第4節 既設炉の最大限の活用に向けた取組
1.運転期間の取扱い
2023年5月にGX脱炭素電源法が成立し、原子力発電所の運転期間の在り方について、「利用」と「規制」の観点から「電気事業法」と「原子炉等規制法」における条文の再整理が行われました。
具体的には、「運転期間を最長で60年に制限する」という従来の枠組みは維持しつつ、東日本大震災以降の法制度の変更等、事業者から見て他律的な要素によって停止していた期間に限り、「60年」の運転期間のカウントから除外することを認めるという規定が電気事業法に設けられました。
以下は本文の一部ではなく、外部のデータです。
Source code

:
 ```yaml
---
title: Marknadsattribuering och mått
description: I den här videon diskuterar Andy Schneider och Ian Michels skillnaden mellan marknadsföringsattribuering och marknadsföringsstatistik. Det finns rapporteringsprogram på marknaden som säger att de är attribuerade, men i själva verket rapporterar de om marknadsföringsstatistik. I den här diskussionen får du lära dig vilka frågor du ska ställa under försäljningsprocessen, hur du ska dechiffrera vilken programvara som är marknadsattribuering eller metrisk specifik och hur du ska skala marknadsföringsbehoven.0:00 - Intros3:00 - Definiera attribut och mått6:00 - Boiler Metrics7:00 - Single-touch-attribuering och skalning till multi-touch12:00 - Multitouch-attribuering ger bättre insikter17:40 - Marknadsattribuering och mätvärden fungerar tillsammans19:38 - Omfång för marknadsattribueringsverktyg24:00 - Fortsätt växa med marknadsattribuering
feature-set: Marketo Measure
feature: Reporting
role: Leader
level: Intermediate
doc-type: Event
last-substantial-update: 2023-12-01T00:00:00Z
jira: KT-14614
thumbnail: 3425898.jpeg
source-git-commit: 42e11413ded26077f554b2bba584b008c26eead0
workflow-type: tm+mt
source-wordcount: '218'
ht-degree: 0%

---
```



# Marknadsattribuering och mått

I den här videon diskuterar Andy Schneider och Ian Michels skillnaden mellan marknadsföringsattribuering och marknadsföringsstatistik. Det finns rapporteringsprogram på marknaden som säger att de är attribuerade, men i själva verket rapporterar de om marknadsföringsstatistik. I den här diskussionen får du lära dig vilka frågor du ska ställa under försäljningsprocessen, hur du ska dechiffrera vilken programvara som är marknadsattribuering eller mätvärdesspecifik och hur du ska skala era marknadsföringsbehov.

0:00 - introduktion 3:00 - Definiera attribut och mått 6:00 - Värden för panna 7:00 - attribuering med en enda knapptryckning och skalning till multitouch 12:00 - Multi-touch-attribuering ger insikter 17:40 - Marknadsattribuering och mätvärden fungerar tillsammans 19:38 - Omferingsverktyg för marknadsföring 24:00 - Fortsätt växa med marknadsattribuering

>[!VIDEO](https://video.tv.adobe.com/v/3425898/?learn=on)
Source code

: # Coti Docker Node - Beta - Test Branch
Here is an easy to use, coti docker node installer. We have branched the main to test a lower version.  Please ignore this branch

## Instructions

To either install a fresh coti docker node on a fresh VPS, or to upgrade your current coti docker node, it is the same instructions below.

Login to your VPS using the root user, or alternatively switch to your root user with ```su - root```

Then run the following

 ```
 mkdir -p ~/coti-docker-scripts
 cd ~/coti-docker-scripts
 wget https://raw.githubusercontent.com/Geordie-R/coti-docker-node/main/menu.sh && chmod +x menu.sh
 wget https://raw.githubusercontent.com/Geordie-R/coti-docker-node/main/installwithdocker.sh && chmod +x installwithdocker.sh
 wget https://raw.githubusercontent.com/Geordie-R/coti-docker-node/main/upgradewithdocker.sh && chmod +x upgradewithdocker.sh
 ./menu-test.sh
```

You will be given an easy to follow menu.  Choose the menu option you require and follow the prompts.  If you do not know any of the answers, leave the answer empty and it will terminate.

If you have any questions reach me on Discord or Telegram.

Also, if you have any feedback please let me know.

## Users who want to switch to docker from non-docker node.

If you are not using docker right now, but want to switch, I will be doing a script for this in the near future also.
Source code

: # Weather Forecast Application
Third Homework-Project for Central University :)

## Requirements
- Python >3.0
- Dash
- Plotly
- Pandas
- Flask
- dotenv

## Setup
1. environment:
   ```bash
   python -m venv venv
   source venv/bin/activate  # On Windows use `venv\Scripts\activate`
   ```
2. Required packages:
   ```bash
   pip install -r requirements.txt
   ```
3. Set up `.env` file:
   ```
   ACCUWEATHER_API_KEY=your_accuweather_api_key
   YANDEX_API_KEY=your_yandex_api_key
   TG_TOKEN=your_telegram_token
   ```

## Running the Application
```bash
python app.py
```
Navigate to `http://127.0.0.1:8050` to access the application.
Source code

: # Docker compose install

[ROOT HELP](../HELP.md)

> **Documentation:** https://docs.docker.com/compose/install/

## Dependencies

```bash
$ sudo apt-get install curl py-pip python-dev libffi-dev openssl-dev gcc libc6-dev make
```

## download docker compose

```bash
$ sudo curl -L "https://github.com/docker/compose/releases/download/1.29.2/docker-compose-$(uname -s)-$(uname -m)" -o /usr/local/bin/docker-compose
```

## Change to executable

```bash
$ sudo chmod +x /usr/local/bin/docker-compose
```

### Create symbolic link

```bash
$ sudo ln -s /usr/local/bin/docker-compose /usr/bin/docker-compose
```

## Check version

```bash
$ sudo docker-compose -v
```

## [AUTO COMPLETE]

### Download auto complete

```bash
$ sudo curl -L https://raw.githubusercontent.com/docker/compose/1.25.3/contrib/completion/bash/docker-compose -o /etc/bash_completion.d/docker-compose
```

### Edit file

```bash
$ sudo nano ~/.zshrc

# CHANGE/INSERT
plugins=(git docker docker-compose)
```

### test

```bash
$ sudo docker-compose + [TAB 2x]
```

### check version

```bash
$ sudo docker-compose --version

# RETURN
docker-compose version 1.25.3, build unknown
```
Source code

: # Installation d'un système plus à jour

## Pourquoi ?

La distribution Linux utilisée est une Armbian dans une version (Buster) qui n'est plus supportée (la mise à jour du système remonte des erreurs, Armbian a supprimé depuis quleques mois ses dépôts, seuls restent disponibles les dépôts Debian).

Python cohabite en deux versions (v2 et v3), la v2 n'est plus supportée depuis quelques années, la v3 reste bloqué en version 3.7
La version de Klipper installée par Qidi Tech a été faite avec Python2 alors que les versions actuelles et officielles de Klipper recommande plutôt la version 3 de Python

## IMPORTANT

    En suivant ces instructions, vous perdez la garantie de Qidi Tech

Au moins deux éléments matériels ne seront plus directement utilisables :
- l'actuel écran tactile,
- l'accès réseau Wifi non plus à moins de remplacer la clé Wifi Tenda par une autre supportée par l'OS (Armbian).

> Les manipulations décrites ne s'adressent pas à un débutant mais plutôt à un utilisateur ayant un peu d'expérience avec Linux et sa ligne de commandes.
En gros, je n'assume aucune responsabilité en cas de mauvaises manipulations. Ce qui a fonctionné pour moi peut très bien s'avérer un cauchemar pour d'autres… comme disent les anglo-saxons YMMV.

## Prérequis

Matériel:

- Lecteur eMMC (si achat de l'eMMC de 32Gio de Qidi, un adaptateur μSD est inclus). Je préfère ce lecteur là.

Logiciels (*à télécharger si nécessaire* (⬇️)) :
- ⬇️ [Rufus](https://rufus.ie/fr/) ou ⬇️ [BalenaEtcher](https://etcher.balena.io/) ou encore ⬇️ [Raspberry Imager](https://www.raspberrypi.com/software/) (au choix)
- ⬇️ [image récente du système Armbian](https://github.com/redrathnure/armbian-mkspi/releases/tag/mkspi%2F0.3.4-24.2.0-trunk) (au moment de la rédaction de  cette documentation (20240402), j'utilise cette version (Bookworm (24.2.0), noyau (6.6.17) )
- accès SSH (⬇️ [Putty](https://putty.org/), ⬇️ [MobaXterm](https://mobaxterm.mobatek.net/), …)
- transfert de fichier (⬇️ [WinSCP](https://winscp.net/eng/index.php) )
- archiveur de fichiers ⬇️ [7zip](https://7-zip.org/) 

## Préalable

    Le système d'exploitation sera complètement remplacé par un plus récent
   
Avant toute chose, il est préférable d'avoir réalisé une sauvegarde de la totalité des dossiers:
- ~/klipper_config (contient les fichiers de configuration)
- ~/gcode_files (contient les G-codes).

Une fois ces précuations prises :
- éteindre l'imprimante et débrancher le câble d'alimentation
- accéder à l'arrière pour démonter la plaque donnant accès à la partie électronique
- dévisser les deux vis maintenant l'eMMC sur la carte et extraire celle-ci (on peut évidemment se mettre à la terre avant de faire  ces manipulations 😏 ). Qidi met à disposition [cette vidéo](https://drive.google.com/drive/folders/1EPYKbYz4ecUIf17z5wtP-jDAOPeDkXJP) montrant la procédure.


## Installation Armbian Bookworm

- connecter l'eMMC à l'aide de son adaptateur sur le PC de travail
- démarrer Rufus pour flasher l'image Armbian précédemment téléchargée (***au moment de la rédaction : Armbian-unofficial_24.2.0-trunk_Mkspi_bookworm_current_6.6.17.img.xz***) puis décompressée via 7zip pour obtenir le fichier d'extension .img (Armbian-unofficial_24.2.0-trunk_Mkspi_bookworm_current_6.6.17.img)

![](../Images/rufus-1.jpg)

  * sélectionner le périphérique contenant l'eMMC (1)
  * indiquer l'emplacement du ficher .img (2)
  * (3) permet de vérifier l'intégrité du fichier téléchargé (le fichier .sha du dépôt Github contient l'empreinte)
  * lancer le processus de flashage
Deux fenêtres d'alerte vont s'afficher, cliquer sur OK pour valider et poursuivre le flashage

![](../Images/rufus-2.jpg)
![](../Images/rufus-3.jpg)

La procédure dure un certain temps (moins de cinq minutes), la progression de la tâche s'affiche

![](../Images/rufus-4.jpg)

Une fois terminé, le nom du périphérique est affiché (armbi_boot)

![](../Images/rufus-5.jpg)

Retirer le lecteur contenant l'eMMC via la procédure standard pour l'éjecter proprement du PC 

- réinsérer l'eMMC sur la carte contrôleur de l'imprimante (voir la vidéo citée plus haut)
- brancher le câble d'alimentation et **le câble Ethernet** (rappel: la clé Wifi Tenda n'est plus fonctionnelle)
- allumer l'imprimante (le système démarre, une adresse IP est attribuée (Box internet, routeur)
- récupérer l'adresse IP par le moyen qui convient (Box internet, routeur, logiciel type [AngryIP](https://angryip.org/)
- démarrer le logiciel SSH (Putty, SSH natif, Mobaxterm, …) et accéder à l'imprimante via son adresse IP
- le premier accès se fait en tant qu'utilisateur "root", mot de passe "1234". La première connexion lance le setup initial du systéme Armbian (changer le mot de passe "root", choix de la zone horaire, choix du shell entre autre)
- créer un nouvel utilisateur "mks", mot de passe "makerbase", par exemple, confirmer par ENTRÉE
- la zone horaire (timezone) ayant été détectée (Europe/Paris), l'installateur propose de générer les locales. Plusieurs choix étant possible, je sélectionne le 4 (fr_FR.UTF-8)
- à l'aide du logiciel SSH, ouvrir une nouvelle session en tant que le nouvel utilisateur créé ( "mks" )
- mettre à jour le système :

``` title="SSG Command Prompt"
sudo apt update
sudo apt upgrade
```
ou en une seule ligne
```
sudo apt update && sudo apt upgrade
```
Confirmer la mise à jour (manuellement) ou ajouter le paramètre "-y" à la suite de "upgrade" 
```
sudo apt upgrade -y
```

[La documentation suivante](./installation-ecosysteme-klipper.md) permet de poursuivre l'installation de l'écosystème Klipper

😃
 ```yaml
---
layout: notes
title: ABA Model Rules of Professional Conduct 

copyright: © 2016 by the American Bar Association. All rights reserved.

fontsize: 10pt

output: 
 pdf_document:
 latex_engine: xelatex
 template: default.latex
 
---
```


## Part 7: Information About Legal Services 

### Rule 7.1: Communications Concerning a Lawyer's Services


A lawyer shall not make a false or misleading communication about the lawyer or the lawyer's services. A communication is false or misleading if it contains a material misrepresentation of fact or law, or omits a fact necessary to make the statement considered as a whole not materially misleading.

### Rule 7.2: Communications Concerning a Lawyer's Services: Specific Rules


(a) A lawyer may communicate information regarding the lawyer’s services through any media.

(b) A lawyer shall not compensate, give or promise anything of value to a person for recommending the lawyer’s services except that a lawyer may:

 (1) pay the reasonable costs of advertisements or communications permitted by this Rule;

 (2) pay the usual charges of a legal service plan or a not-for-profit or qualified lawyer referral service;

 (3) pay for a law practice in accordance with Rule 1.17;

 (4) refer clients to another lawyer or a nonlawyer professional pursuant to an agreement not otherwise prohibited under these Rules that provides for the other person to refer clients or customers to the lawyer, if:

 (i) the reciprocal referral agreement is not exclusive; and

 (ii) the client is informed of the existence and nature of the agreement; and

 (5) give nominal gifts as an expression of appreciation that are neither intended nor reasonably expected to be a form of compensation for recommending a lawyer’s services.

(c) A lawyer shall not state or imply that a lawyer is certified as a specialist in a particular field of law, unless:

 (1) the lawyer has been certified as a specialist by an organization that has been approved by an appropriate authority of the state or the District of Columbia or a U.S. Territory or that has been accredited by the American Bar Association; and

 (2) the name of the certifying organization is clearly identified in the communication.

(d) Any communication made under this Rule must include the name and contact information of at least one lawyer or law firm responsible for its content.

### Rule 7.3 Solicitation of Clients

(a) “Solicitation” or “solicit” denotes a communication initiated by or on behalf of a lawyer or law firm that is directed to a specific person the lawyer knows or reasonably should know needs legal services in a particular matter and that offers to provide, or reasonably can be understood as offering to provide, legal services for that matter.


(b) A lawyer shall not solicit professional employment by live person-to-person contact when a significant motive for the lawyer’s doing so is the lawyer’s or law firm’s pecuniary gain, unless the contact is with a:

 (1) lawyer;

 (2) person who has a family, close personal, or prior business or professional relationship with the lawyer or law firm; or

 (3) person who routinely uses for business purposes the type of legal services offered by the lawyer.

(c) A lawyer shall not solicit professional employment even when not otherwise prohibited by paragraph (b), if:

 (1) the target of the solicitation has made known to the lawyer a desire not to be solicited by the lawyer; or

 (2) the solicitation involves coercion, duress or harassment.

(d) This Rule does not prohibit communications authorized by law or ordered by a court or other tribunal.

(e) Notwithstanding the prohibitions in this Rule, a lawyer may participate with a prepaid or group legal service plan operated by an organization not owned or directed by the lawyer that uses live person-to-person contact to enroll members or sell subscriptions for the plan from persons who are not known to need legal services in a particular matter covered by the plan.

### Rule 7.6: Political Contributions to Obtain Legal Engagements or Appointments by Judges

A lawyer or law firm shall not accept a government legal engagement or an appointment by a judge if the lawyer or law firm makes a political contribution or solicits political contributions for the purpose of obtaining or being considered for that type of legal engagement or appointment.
なお、こうした利用政策の観点での判断にかかわらず、高い独立性を有する原子力規制委員会が厳正な審査を行い、規制基準への適合性が確認できなければ、運転は認められないことは大前提です。
2025年6月6日の本制度の施行に向けて、総合資源エネルギー調査会電力・ガス事業分科会原子力小委員会において、審査基準の策定に向けた議論が行われました。
2.設備利用率の向上
エネルギー安定供給の確保とカーボンニュートラルの実現の両立に向け、既設の原子力発電所を最大限活用していく上では、設備利用率の向上の取組を進めることが重要です。「第7次エネルギー基本計画」では、「設備利用率の向上に向けては、ATENAが中心となり、トラブル低減の取組強化、安全性確保を大前提とした効率的な定期検査の実施、運転中保全の導入拡大、運転サイクルの長期化に向けた技術課題整理に係る規制当局との議論等を引き続き進める。」とされています。
運転サイクルの長期化に向けては、ATENAが中心となり、PWRプラントの15か月運転導入に向けた技術的な検討を実施しています。また、運転中保全の導入拡大に向けては、NRRCとATENAが協力して、リスク管理措置や規制上の課題の整理・検討を進めており、作業品質と設備の信頼性の向上を通じて、利用率の向上につなげていくことを目指しています。運転中保全については、2024年12月に開催されたCNO意見交換会において議論が開始され、2025年1月の原子力規制委員会において、実務者レベルの意見交換の場を設けることや、四国電力・伊方発電所2号機の非常用ディーゼル発電機において実証が行われることが了承されました。他にも、事業者は相互に連携しながら、安全性の確保を大前提とした効率的な定期検査の実施に向け、国内外の取組の分析や良好事例の導入を進めています。